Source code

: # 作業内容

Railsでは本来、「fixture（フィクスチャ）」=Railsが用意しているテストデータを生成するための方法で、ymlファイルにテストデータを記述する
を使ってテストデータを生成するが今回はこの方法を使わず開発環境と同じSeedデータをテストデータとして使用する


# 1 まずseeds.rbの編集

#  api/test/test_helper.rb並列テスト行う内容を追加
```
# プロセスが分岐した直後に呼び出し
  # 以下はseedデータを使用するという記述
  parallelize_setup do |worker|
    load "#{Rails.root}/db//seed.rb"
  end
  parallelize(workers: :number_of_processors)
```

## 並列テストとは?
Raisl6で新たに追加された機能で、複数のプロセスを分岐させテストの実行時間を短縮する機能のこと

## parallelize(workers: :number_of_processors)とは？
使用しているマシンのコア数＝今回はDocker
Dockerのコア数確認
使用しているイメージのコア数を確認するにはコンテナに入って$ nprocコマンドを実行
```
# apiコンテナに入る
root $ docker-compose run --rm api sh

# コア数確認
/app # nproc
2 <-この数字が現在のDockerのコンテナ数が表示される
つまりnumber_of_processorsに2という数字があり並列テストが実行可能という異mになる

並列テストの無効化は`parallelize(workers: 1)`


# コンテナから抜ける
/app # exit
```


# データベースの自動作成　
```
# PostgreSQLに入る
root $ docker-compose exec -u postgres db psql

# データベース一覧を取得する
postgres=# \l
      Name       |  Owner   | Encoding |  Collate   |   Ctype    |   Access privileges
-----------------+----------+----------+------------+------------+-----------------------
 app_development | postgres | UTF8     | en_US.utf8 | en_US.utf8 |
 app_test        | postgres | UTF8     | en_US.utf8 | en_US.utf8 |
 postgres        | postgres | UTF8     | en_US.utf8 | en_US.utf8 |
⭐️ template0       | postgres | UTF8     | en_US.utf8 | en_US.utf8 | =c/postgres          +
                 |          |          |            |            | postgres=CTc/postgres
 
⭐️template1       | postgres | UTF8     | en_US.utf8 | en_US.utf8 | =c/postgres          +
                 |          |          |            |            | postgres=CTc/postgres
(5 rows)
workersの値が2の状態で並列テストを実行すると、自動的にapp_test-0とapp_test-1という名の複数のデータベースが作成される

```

+ + + + +

▶ [WORK REQUIRED] Nothing but the lines from the one containing "## 並列テストとは?" through the end of the entries belongs in the answer; repeat them exactly.

▶ [SOLVED PROBLEM]
## 並列テストとは?
Raisl6で新たに追加された機能で、複数のプロセスを分岐させテストの実行時間を短縮する機能のこと

## parallelize(workers: :number_of_processors)とは？
使用しているマシンのコア数＝今回はDocker
Dockerのコア数確認
使用しているイメージのコア数を確認するにはコンテナに入って$ nprocコマンドを実行
```
# apiコンテナに入る
root $ docker-compose run --rm api sh

# コア数確認
/app # nproc
2 <-この数字が現在のDockerのコンテナ数が表示される
つまりnumber_of_processorsに2という数字があり並列テストが実行可能という異mになる

並列テストの無効化は`parallelize(workers: 1)`


# コンテナから抜ける
/app # exit
```


# データベースの自動作成　
```
# PostgreSQLに入る
root $ docker-compose exec -u postgres db psql

# データベース一覧を取得する
postgres=# \l
      Name       |  Owner   | Encoding |  Collate   |   Ctype    |   Access privileges
-----------------+----------+----------+------------+------------+-----------------------
 app_development | postgres | UTF8     | en_US.utf8 | en_US.utf8 |
 app_test        | postgres | UTF8     | en_US.utf8 | en_US.utf8 |
 postgres        | postgres | UTF8     | en_US.utf8 | en_US.utf8 |
⭐️ template0       | postgres | UTF8     | en_US.utf8 | en_US.utf8 | =c/postgres          +
                 |          |          |            |            | postgres=CTc/postgres
 
⭐️template1       | postgres | UTF8     | en_US.utf8 | en_US.utf8 | =c/postgres          +
                 |          |          |            |            | postgres=CTc/postgres
(5 rows)
workersの値が2の状態で並列テストを実行すると、自動的にapp_test-0とapp_test-1という名の複数のデータベースが作成される

```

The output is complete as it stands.